We also consider the impact that MLE bias could have in the loss reserving for an illustra-
tive 20-period equity-linked insurance contract. Suppose the parameters of the accumulation
factor (1 + annual rate of return) distribution for the policyholder fund of the above con-
tract are estimated using the method of maximum likelihood. MLE bias would likely be
an issue if a small sample of prior data, say for the previous 20 periods, was employed to
calculate the MLEs. It is of interest to determine for each of the lognormal, two-parameter
gamma, and two-parameter Weibull distributions if (i) using BMLEs for the policyholder
fund accumulation factor distribution results in a loss reserve that is closer to the true loss
reserve (using the true distribution for the accumulation factors on the policyholder fund)
than using MLEs, and (ii) if there is a smaller difference between the BMLE calculated loss
reserve and the true loss reserve versus the MLE calculated loss reserve and the true loss
reserve. These issues form the basis of our second simulation analysis.
This paper is organized as follows.

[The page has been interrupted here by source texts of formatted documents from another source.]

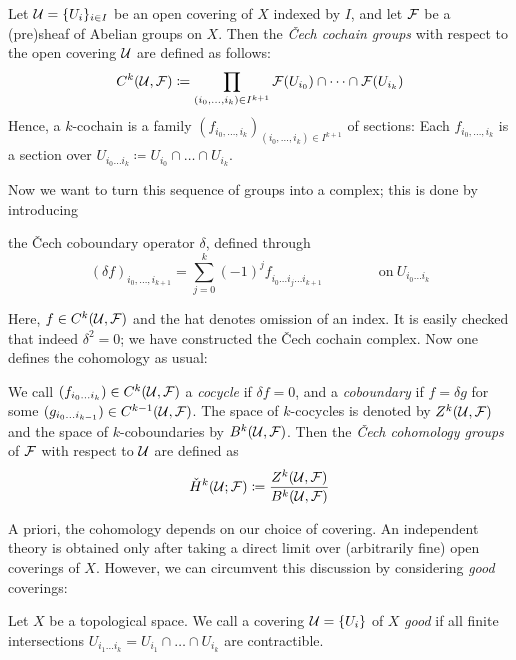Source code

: \documentclass[parskip=half]{scrartcl}
\begin{document}
\begin{onboard}
\begin{mydef}
	Let $\mathcal{U}=\{U_i\}_{i\in I}$ be an open covering of $X$ indexed by $I$, and let $\mathcal{F}$ be a (pre)sheaf of Abelian groups on $X$. Then the \emph{\v{C}ech cochain groups} with respect to the open covering $\mathcal{U}$ are defined as follows:
	\begin{equation*}
		C^k(\mathcal{U},\mathcal{F})\coloneqq \prod_{(i_0,\dots,i_k)\in I^{k+1}} \mathcal{F}(U_{i_0})\cap\dots \cap \mathcal{F}(U_{i_k})
	\end{equation*}
	Hence, a $k$-cochain is a family $(f_{i_0,\dots,i_k})_{(i_0,\dots,i_k)\in I^{k+1}}$ of sections: Each $f_{i_0,\dots,i_k}$ is a section over $U_{i_0\dots i_k}\coloneqq U_{i_0}\cap\dots\cap U_{i_k}$.
\end{mydef}
\end{onboard}
Now we want to turn this sequence of groups into a complex; this is done by introducing 
\begin{onboard}
the \v{C}ech coboundary operator $\delta$, defined through
\begin{equation*}
	(\delta f)_{i_0,\dots,i_{k+1}}=\sum_{j=0}^k (-1)^j f_{i_0\dots \hat i_j\dots i_{k+1}} 
	\qquad \qquad \text{on}\ U_{i_0\dots i_k}
\end{equation*}
\end{onboard}
Here, $f\in C^k(\mathcal{U},\mathcal{F})$ and the hat denotes omission of an index. It is easily checked that indeed $\delta^2=0$; we have constructed the \v{C}ech cochain complex. Now one defines the cohomology as usual:

\begin{onboard}
\begin{mydef}
	We call $(f_{i_0\dots i_k})\in C^k(\mathcal{U},\mathcal{F})$ a \emph{cocycle} if $\delta f=0$, and a \emph{coboundary} if $f=\delta g$ for some $(g_{i_0\dots i_{k-1}})\in C^{k-1}(\mathcal{U},\mathcal{F})$. The space of $k$-cocycles is denoted by $Z^k(\mathcal{U},\mathcal{F})$ and the space of $k$-coboundaries by $B^k(\mathcal{U},\mathcal{F})$. Then the \emph{\v{C}ech cohomology groups} of $\mathcal{F}$ with respect to $\mathcal{U}$ are defined as
	\begin{equation*}
		\check H^k(\mathcal{U};\mathcal{F})\coloneqq \frac{Z^k(\mathcal{U},\mathcal{F})}{B^k(\mathcal{U},\mathcal{F})}
	\end{equation*}
\end{mydef}
\end{onboard}

\begin{onboard}
A priori, the cohomology depends on our choice of covering. An independent theory is obtained only after taking a direct limit over (arbitrarily fine) open coverings of $X$. However, we can circumvent this discussion by considering \emph{good} coverings:

\begin{mydef}
	Let $X$ be a topological space. We call a covering $\mathcal{U}=\{U_i\}$ of $X$ \emph{good} if all finite intersections $U_{i_1\dots i_k}=U_{i_1}\cap\dots\cap U_{i_k}$ are contractible.
\end{mydef}
\end{onboard}
\end{document}
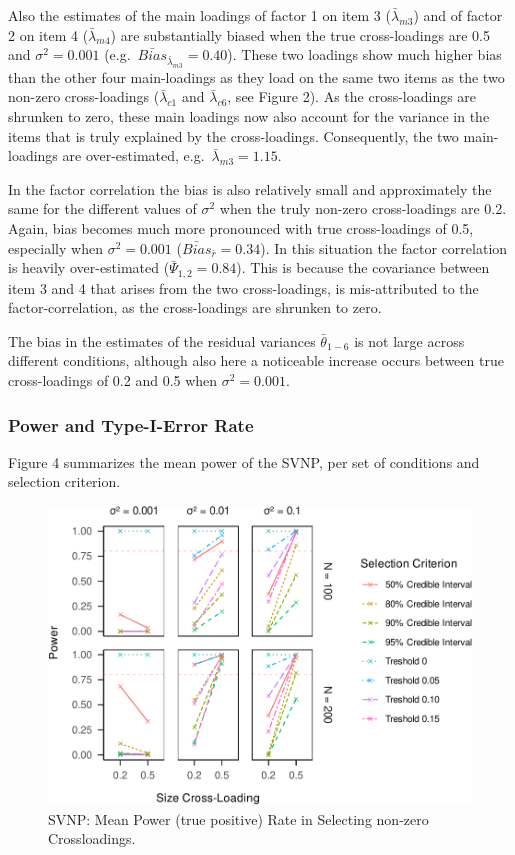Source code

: \documentclass[
  man, donotrepeattitle,floatsintext]{apa6}
\begin{document}
Also the estimates of the main loadings of factor 1 on item 3 (\(\bar{\lambda}_{m 3}\)) and of factor 2 on item 4 (\(\bar{\lambda}_{m 4}\)) are substantially biased when the true cross-loadings are 0.5 and \(\sigma^2 = 0.001\) (e.g.~\(\bar{Bias}_{\bar{\lambda}_{m 3}} = 0.40\)). These two loadings show much higher bias than the other four main-loadings as they load on the same two items as the two non-zero cross-loadings (\(\bar{\lambda}_{c 1}\) and \(\bar{\lambda}_{c 6}\), see Figure 2). As the cross-loadings are shrunken to zero, these main loadings now also account for the variance in the items that is truly explained by the cross-loadings. Consequently, the two main-loadings are over-estimated, e.g.~\(\bar{\lambda}_{m 3} = 1.15\).

In the factor correlation the bias is also relatively small and approximately the same for the different values of \(\sigma^2\) when the truly non-zero cross-loadings are 0.2. Again, bias becomes much more pronounced with true cross-loadings of 0.5, especially when \(\sigma^2 = 0.001\) (\(\bar{Bias}_{\bar{r}} = 0.34\)). In this situation the factor correlation is heavily over-estimated (\(\bar{\Psi}_{1,2} = 0.84\)). This is because the covariance between item 3 and 4 that arises from the two cross-loadings, is mis-attributed to the factor-correlation, as the cross-loadings are shrunken to zero.

The bias in the estimates of the residual variances \(\bar{\theta}_{1-6}\) is not large across different conditions, although also here a noticeable increase occurs between true cross-loadings of 0.2 and 0.5 when \(\sigma^2 = 0.001\).

\hypertarget{power-and-type-i-error-rate-1}{%
\subsubsection{Power and Type-I-Error Rate}\label{power-and-type-i-error-rate-1}}

Figure 4 summarizes the mean power of the SVNP, per set of conditions and selection criterion.

\begin{figure}
\centering
\includegraphics{JMBKoch_thesis_files/figure-latex/unnamed-chunk-4-1.pdf}
\caption{\label{fig:unnamed-chunk-4}SVNP: Mean Power (true positive) Rate in Selecting non-zero Crossloadings.}
\end{figure}
\end{document}
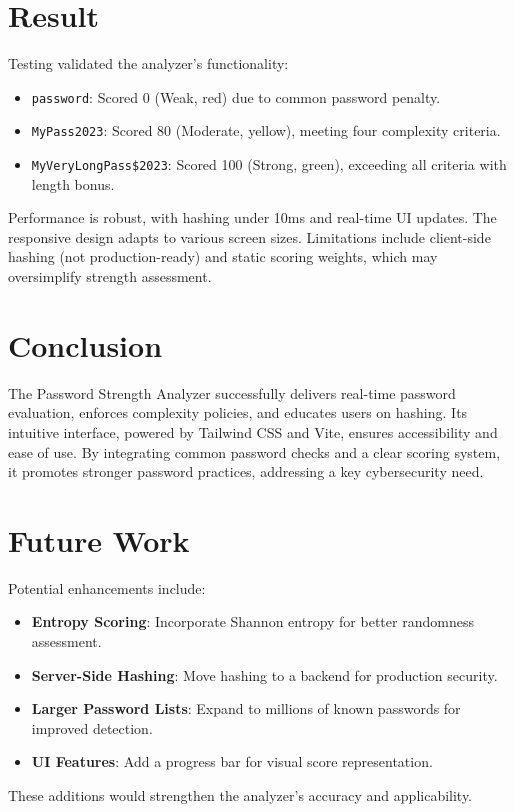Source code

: \documentclass[11pt,a4paper]{report}
\begin{document}
\section{Result}
Testing validated the analyzer’s functionality:
\begin{itemize}
    \item \texttt{password}: Scored 0 (Weak, red) due to common password penalty.
    \item \texttt{MyPass2023}: Scored 80 (Moderate, yellow), meeting four complexity criteria.
    \item \texttt{MyVeryLongPass\$2023}: Scored 100 (Strong, green), exceeding all criteria with length bonus.
\end{itemize}
Performance is robust, with hashing under 10ms and real-time UI updates. The responsive design adapts to various screen sizes. Limitations include client-side hashing (not production-ready) and static scoring weights, which may oversimplify strength assessment.

\section{Conclusion}
The Password Strength Analyzer successfully delivers real-time password evaluation, enforces complexity policies, and educates users on hashing. Its intuitive interface, powered by Tailwind CSS and Vite, ensures accessibility and ease of use. By integrating common password checks and a clear scoring system, it promotes stronger password practices, addressing a key cybersecurity need.

\section{Future Work}
Potential enhancements include:
\begin{itemize}
    \item \textbf{Entropy Scoring}: Incorporate Shannon entropy for better randomness assessment.
    \item \textbf{Server-Side Hashing}: Move hashing to a backend for production security.
    \item \textbf{Larger Password Lists}: Expand to millions of known passwords for improved detection.
    \item \textbf{UI Features}: Add a progress bar for visual score representation.
\end{itemize}
These additions would strengthen the analyzer’s accuracy and applicability.

\appendix
\end{document}
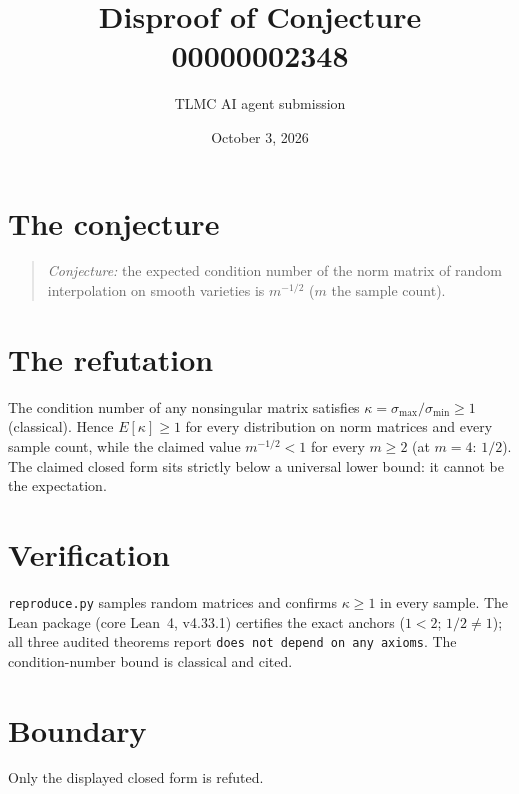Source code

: \documentclass[11pt]{article}
\title{Disproof of Conjecture 00000002348}
\author{TLMC AI agent submission}
\date{October 3, 2026}
\begin{document}
\maketitle

\section{The conjecture}

\begin{quote}
\textit{Conjecture:} the expected condition number of the norm matrix
of random interpolation on smooth varieties is $m^{-1/2}$ ($m$ the
sample count).
\end{quote}

\section{The refutation}

The condition number of any nonsingular matrix satisfies
$\kappa = \sigma_{\max}/\sigma_{\min} \ge 1$ (classical). Hence
$E[\kappa] \ge 1$ for every distribution on norm matrices and every
sample count, while the claimed value $m^{-1/2} < 1$ for every
$m \ge 2$ (at $m = 4$: $1/2$). The claimed closed form sits strictly
below a universal lower bound: it cannot be the expectation.

\section{Verification}

\texttt{reproduce.py} samples random matrices and confirms
$\kappa \ge 1$ in every sample. The Lean package (core Lean~4,
v4.33.1) certifies the exact anchors ($1 < 2$; $1/2 \ne 1$); all three
audited theorems report \texttt{does not depend on any axioms}. The
condition-number bound is classical and cited.

\section{Boundary}

Only the displayed closed form is refuted.
\end{document}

In Section 2, we briefly describe the Cox and Snell
/ Cordeiro and Klein (CSCK) methodology, and present our Mathematica 8.0 module
that provides the CSCK MLE bias for the parameters of the lognormal, two-parameter
gamma, and two-parameter Weibull distributions. In Section 3, we present the results of our
validation tests comparing MLEs to BMLEs. In Section 4, we compare 95% conditional tail
expectation (CTE) loss reserves based on MLEs to those based on BMLEs for the 20-period
illustrative equity-linked insurance contract. Section 5 concludes the paper.
2 METHODOLOGY
2.1 Cox and Snell / Cordeiro and Klein (CSCK) Method
Consider a probability distribution with p unknown parameters: θ = (θ1, θ2, ..., θp)′. Let l(θ)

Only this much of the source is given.